In a new study published in Cell titled, “Hyperinnervation inhibits organ-level regeneration in mammalian skin,” researchers from Harvard University reveal a method to fully regenerate skin by unblocking an embryonic healing mechanism that shuts off after birth. Demonstrated in mice, the study suggests a potential means to develop similar therapies in human patients.
“Essentially, we found a way to make wound healing outcome a lot better by learning how embryos do this so well,” said Ya-Chieh Hsu, PhD, professor of stem cell and regenerative biology at Harvard Stem Cell Institute and corresponding author of the study. “I’m excited because we pushed the needle in a really important direction. When we have a wound, most skin cell types cannot regenerate and we get a scar. But now I think we’ve found a way to change that, so that many cell types can regenerate and we don’t get a scar.”
After injury, epidermal stem cells reseal the surface and fibroblasts deposit dense collagen scar tissue. However, skin also contains an array of additional cells that fail to regenerate leading to scarred skin. These cells include hair follicles, vascular and lymphatic vessels, sweat glands, pigment cells, immune cells, fat cells, and nerves.
After injury, embryonic skin restores all cell types but this ability fades quickly after birth. The study reveals the molecular mechanisms behind this switch and how to trigger reactivation.
“Our findings suggest that some organs retain an inherent regenerative potential that is simply held in check—and that removing this block may be sufficient to allow regeneration to occur,” Hsu said. “In other words, regeneration may not need to be built anew, but simply set free.”
The new findings culminated five years of research by lead author Hannah Tam, PhD, a graduate of the Harvard Kenneth C. Griffin Graduate School of Arts and Sciences in the biological and biomedical sciences program at Harvard Medical School.
To investigate wound healing, Tam compared how the organ regenerated in embryonic mice and postnatal mice at several timepoints. The team found that the ability to regenerate skin steadily decreased in the days after birth. The most dramatic shift occurred within a tight eight day window, from three days before birth to five days after birth.

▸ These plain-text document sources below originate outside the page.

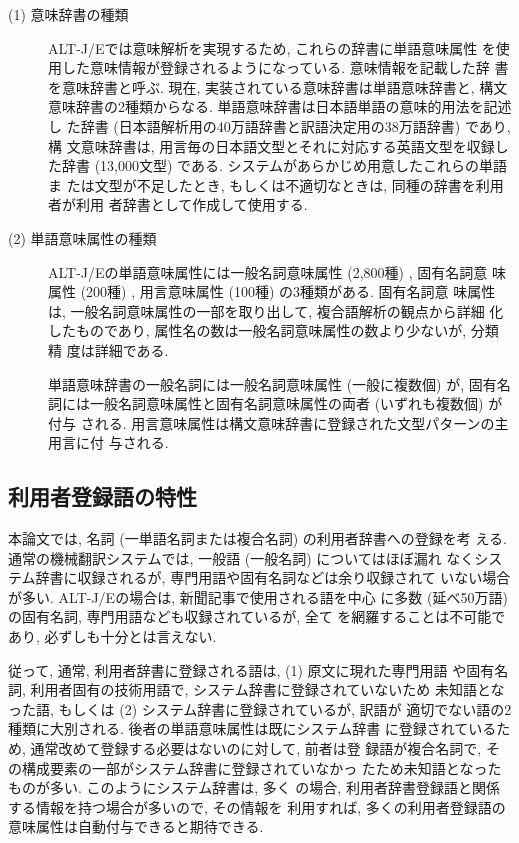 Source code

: \begin{description}
\vspace{-0.2mm}
\item [ (1) 意味辞書の種類]
ALT-J/Eでは意味解析を実現するため, これらの辞書に単語意味属性
を使用した意味情報が登録されるようになっている. 意味情報を記載した辞
書を意味辞書と呼ぶ. 現在, 実装されている意味辞書は単語意味辞書と, 構文
意味辞書の2種類からなる. 単語意味辞書は日本語単語の意味的用法を記述し
た辞書 (日本語解析用の40万語辞書と訳語決定用の38万語辞書) であり, 構
文意味辞書は, 用言毎の日本語文型とそれに対応する英語文型を収録した辞書
 (13,000文型) である. システムがあらかじめ用意したこれらの単語ま
たは文型が不足したとき, もしくは不適切なときは, 同種の辞書を利用者が利用
者辞書として作成して使用する.  

\item [ (2) 単語意味属性の種類]
ALT-J/Eの単語意味属性には一般名詞意味属性 (2,800種) , 固有名詞意
味属性 (200種) , 用言意味属性 (100種) の3種類がある. 固有名詞意
味属性は, 一般名詞意味属性の一部を取り出して, 複合語解析の観点から詳細
化したものであり, 属性名の数は一般名詞意味属性の数より少ないが, 分類精
度は詳細である.  

単語意味辞書の一般名詞には一般名詞意味属性 (一般に複数個) が, 固有名
詞には一般名詞意味属性と固有名詞意味属性の両者 (いずれも複数個) が付与
される. 用言意味属性は構文意味辞書に登録された文型パターンの主用言に付
与される\cite{Nakaiwa:1992}.  

\end{description}

\subsection{利用者登録語の特性}
\label{sec:2.2}

本論文では, 名詞 (一単語名詞または複合名詞) の利用者辞書への登録を考
える. 通常の機械翻訳システムでは, 一般語 (一般名詞) についてはほぼ漏れ
なくシステム辞書に収録されるが, 専門用語や固有名詞などは余り収録されて
いない場合が多い. ALT-J/Eの場合は, 新聞記事で使用される語を中心
に多数 (延べ50万語) の固有名詞, 専門用語なども収録されているが, 全て
を網羅することは不可能であり, 必ずしも十分とは言えない.  

従って, 通常, 利用者辞書に登録される語は,  (1) 原文に現れた専門用語
や固有名詞, 利用者固有の技術用語で, システム辞書に登録されていないため
未知語となった語, もしくは (2) システム辞書に登録されているが, 訳語が
適切でない語の2種類に大別される. 後者の単語意味属性は既にシステム辞書
に登録されているため, 通常改めて登録する必要はないのに対して, 前者は登
録語が複合名詞で, その構成要素の一部がシステム辞書に登録されていなかっ
たため未知語となったものが多い. このようにシステム辞書は, 多く
の場合, 利用者辞書登録語と関係する情報を持つ場合が多いので, その情報を
利用すれば, 多くの利用者登録語の意味属性は自動付与できると期待できる. 


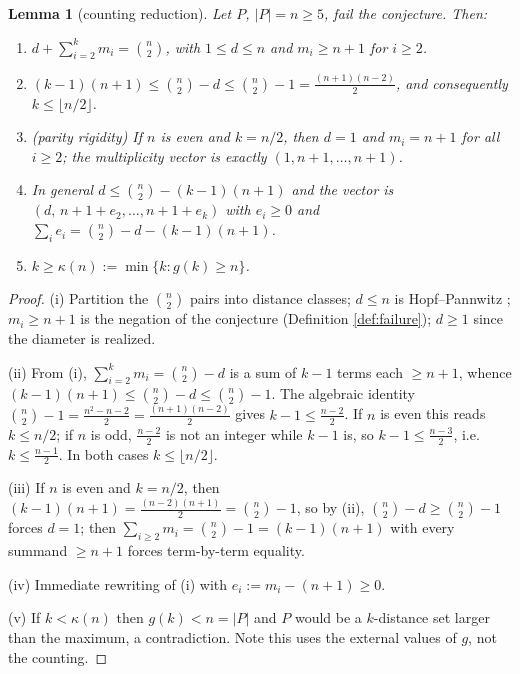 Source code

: \documentclass[11pt]{article}
\newtheorem{lemma}[theorem]{Lemma}
\theoremstyle{definition}
\theoremstyle{remark}
\begin{document}
\begin{lemma}[counting reduction]\label{lem:counting}
Let $P$, $|P| = n \ge 5$, fail the conjecture. Then:
\begin{enumerate}
\item[(i)] $d + \sum_{i=2}^k m_i = \binom{n}{2}$, with $1 \le d \le n$ and $m_i \ge n+1$
for $i \ge 2$.
\item[(ii)] $(k-1)(n+1) \le \binom{n}{2} - d \le \binom{n}{2} - 1 = \frac{(n+1)(n-2)}{2}$,
and consequently $k \le \lfloor n/2 \rfloor$.
\item[(iii)] (parity rigidity) If $n$ is even and $k = n/2$, then $d = 1$ and $m_i = n+1$
for all $i \ge 2$; the multiplicity vector is exactly $(1, n+1, \dots, n+1)$.
\item[(iv)] In general $d \le \binom{n}{2} - (k-1)(n+1)$ and the vector is
$(d,\, n+1+e_2, \dots, n+1+e_k)$ with $e_i \ge 0$ and
$\sum_i e_i = \binom{n}{2} - d - (k-1)(n+1)$.
\item[(v)] $k \ge \kappa(n) := \min\{k : g(k) \ge n\}$.
\end{enumerate}
\end{lemma}

\begin{proof}
(i) Partition the $\binom{n}{2}$ pairs into distance classes; $d \le n$ is Hopf--Pannwitz
\cite{HoPa34}; $m_i \ge n+1$ is the negation of the conjecture (Definition
\ref{def:failure}); $d \ge 1$ since the diameter is realized.

(ii) From (i), $\sum_{i=2}^{k} m_i = \binom{n}{2} - d$ is a sum of $k-1$ terms each
$\ge n+1$, whence $(k-1)(n+1) \le \binom{n}{2} - d \le \binom{n}{2} - 1$. The algebraic
identity $\binom{n}{2} - 1 = \frac{n^2-n-2}{2} = \frac{(n+1)(n-2)}{2}$ gives
$k-1 \le \frac{n-2}{2}$. If $n$ is even this reads $k \le n/2$; if $n$ is odd,
$\frac{n-2}{2}$ is not an integer while $k - 1$ is, so $k - 1 \le \frac{n-3}{2}$, i.e.\
$k \le \frac{n-1}{2}$. In both cases $k \le \lfloor n/2 \rfloor$.

(iii) If $n$ is even and $k = n/2$, then
$(k-1)(n+1) = \frac{(n-2)(n+1)}{2} = \binom{n}{2} - 1$, so by (ii),
$\binom{n}{2} - d \ge \binom{n}{2} - 1$ forces $d = 1$; then
$\sum_{i \ge 2} m_i = \binom{n}{2} - 1 = (k-1)(n+1)$ with every summand $\ge n+1$ forces
term-by-term equality.

(iv) Immediate rewriting of (i) with $e_i := m_i - (n+1) \ge 0$.

(v) If $k < \kappa(n)$ then $g(k) < n = |P|$ and $P$ would be a $k$-distance set larger
than the maximum, a contradiction. Note this uses the external values of $g$, not the
counting.
\end{proof}
\end{document}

In mice wounded three days before birth, the skin regenerated diverse cell types and closely resembled unwounded skin. However, wound sites five days after birth were covered by epithelial cells, packed with collagen scar tissue and abnormally dense nerve fibers and immune cells. Many other skin cell types failed to regrow.
The authors found that postnatal wound sites became densely packed with nerves. This “hyperinnervation” occurs because fibroblasts in postnatal wounds upregulate the gene Cxcl12, which recruits excessive nerves to the injury site and impairs the regrowth of other skin cell types.
Depleting Cxcl12 in wounds in postnatal mice curtailed hyperinnervation and the skin regrew diverse cell types. Blocking local nerve signaling with botulinum toxin A (Botox) produced similar effects.
Tam said the team “hit a wall” midway through their research because they assumed the regeneration process somehow involved immune cells. They soon discovered that the signaling behind the hyperinnervation could be switched off to restore full skin regeneration.
Tam explained that the block is through the fibroblast-nerve interaction. “The relationship between those two different cell types has not been the focus in wound healing studies,” she said. “I feel that this is very helpful to the field, because now we can really consider these two as actual communicators.”
Before the study, Hsu expected that the key to wound healing would be recreating a series of “regeneration-promoting factors” to mimic embryonic healing. The solution turned out to be simpler.
“I didn’t think that we’d have to retract a brake, which actually is good news—it’s a lot easier,” Tam said. “It gives me hope that this might be applicable to improving wound healing in humans.”